PROBLEM STATEMENT – Retype the records in full, and please keep the pictures out of the copy.

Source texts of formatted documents

┌──

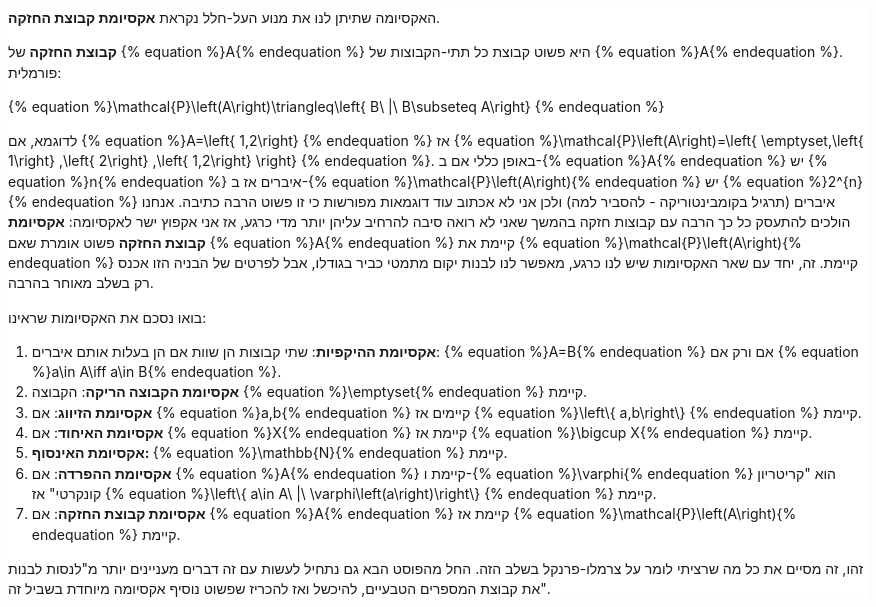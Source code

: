 האקסיומה שתיתן לנו את מנוע העל-חלל נקראת <strong>אקסיומת קבוצת החזקה</strong>.

<strong>קבוצת החזקה</strong> של {% equation %}A{% endequation %} היא פשוט קבוצת כל תתי-הקבוצות של {% equation %}A{% endequation %}. פורמלית:

{% equation %}\mathcal{P}\left(A\right)\triangleq\left\{ B\ |\ B\subseteq A\right\} {% endequation %}

לדוגמא, אם {% equation %}A=\left\{ 1,2\right\} {% endequation %} אז {% equation %}\mathcal{P}\left(A\right)=\left\{ \emptyset,\left\{ 1\right\} ,\left\{ 2\right\} ,\left\{ 1,2\right\} \right\} {% endequation %}. באופן כללי אם ב-{% equation %}A{% endequation %} יש {% equation %}n{% endequation %} איברים אז ב-{% equation %}\mathcal{P}\left(A\right){% endequation %} יש {% equation %}2^{n}{% endequation %} איברים (תרגיל בקומבינטוריקה - להסביר למה) ולכן אני לא אכתוב עוד דוגמאות מפורשות כי זו פשוט הרבה כתיבה. אנחנו הולכים להתעסק כל כך הרבה עם קבוצות חזקה בהמשך שאני לא רואה סיבה להרחיב עליהן יותר מדי כרגע, אז אני אקפוץ ישר לאקסיומה: <strong>אקסיומת קבוצת החזקה</strong> פשוט אומרת שאם {% equation %}A{% endequation %} קיימת את {% equation %}\mathcal{P}\left(A\right){% endequation %} קיימת. זה, יחד עם שאר האקסיומות שיש לנו כרגע, מאפשר לנו לבנות יקום מתמטי כביר בגודלו, אבל לפרטים של הבניה הזו אכנס רק בשלב מאוחר בהרבה.

בואו נסכם את האקסיומות שראינו:

<ol> <li><strong>אקסיומת ההיקפיות</strong>: שתי קבוצות הן שוות אם הן בעלות אותם איברים: {% equation %}A=B{% endequation %} אם ורק אם {% equation %}a\in A\iff a\in B{% endequation %}.</li>


<li><strong>אקסיומת הקבוצה הריקה</strong>: הקבוצה {% equation %}\emptyset{% endequation %} קיימת.</li>


<li><strong>אקסיומת הזיווג</strong>: אם {% equation %}a,b{% endequation %} קיימים אז {% equation %}\left\{ a,b\right\} {% endequation %} קיימת.</li>


<li><strong>אקסיומת האיחוד</strong>: אם {% equation %}X{% endequation %} קיימת אז {% equation %}\bigcup X{% endequation %} קיימת.</li>


<li><strong>אקסיומת האינסוף: </strong>{% equation %}\mathbb{N}{% endequation %} קיימת.</li>


<li><strong>אקסיומת ההפרדה</strong>: אם {% equation %}A{% endequation %} קיימת ו-{% equation %}\varphi{% endequation %} הוא "קריטריון קונקרטי" אז {% equation %}\left\{ a\in A\ |\ \varphi\left(a\right)\right\} {% endequation %} קיימת.</li>


<li><strong>אקסיומת קבוצת החזקה</strong>: אם {% equation %}A{% endequation %} קיימת אז {% equation %}\mathcal{P}\left(A\right){% endequation %} קיימת.</li>

</ol>

זהו, זה מסיים את כל מה שרציתי לומר על צרמלו-פרנקל בשלב הזה. החל מהפוסט הבא גם נתחיל לעשות עם זה דברים מעניינים יותר מ"לנסות לבנות את קבוצת המספרים הטבעיים, להיכשל ואז להכריז שפשוט נוסיף אקסיומה מיוחדת בשביל זה".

└──

EXERCISE ANSWER –
Source code

: האקסיומה שתיתן לנו את מנוע העל-חלל נקראת <strong>אקסיומת קבוצת החזקה</strong>.

<strong>קבוצת החזקה</strong> של {% equation %}A{% endequation %} היא פשוט קבוצת כל תתי-הקבוצות של {% equation %}A{% endequation %}. פורמלית:

{% equation %}\mathcal{P}\left(A\right)\triangleq\left\{ B\ |\ B\subseteq A\right\} {% endequation %}

לדוגמא, אם {% equation %}A=\left\{ 1,2\right\} {% endequation %} אז {% equation %}\mathcal{P}\left(A\right)=\left\{ \emptyset,\left\{ 1\right\} ,\left\{ 2\right\} ,\left\{ 1,2\right\} \right\} {% endequation %}. באופן כללי אם ב-{% equation %}A{% endequation %} יש {% equation %}n{% endequation %} איברים אז ב-{% equation %}\mathcal{P}\left(A\right){% endequation %} יש {% equation %}2^{n}{% endequation %} איברים (תרגיל בקומבינטוריקה - להסביר למה) ולכן אני לא אכתוב עוד דוגמאות מפורשות כי זו פשוט הרבה כתיבה. אנחנו הולכים להתעסק כל כך הרבה עם קבוצות חזקה בהמשך שאני לא רואה סיבה להרחיב עליהן יותר מדי כרגע, אז אני אקפוץ ישר לאקסיומה: <strong>אקסיומת קבוצת החזקה</strong> פשוט אומרת שאם {% equation %}A{% endequation %} קיימת את {% equation %}\mathcal{P}\left(A\right){% endequation %} קיימת. זה, יחד עם שאר האקסיומות שיש לנו כרגע, מאפשר לנו לבנות יקום מתמטי כביר בגודלו, אבל לפרטים של הבניה הזו אכנס רק בשלב מאוחר בהרבה.

בואו נסכם את האקסיומות שראינו:

<ol> <li><strong>אקסיומת ההיקפיות</strong>: שתי קבוצות הן שוות אם הן בעלות אותם איברים: {% equation %}A=B{% endequation %} אם ורק אם {% equation %}a\in A\iff a\in B{% endequation %}.</li>


<li><strong>אקסיומת הקבוצה הריקה</strong>: הקבוצה {% equation %}\emptyset{% endequation %} קיימת.</li>


<li><strong>אקסיומת הזיווג</strong>: אם {% equation %}a,b{% endequation %} קיימים אז {% equation %}\left\{ a,b\right\} {% endequation %} קיימת.</li>


<li><strong>אקסיומת האיחוד</strong>: אם {% equation %}X{% endequation %} קיימת אז {% equation %}\bigcup X{% endequation %} קיימת.</li>


<li><strong>אקסיומת האינסוף: </strong>{% equation %}\mathbb{N}{% endequation %} קיימת.</li>


<li><strong>אקסיומת ההפרדה</strong>: אם {% equation %}A{% endequation %} קיימת ו-{% equation %}\varphi{% endequation %} הוא "קריטריון קונקרטי" אז {% equation %}\left\{ a\in A\ |\ \varphi\left(a\right)\right\} {% endequation %} קיימת.</li>


<li><strong>אקסיומת קבוצת החזקה</strong>: אם {% equation %}A{% endequation %} קיימת אז {% equation %}\mathcal{P}\left(A\right){% endequation %} קיימת.</li>

</ol>

זהו, זה מסיים את כל מה שרציתי לומר על צרמלו-פרנקל בשלב הזה. החל מהפוסט הבא גם נתחיל לעשות עם זה דברים מעניינים יותר מ"לנסות לבנות את קבוצת המספרים הטבעיים, להיכשל ואז להכריז שפשוט נוסיף אקסיומה מיוחדת בשביל זה".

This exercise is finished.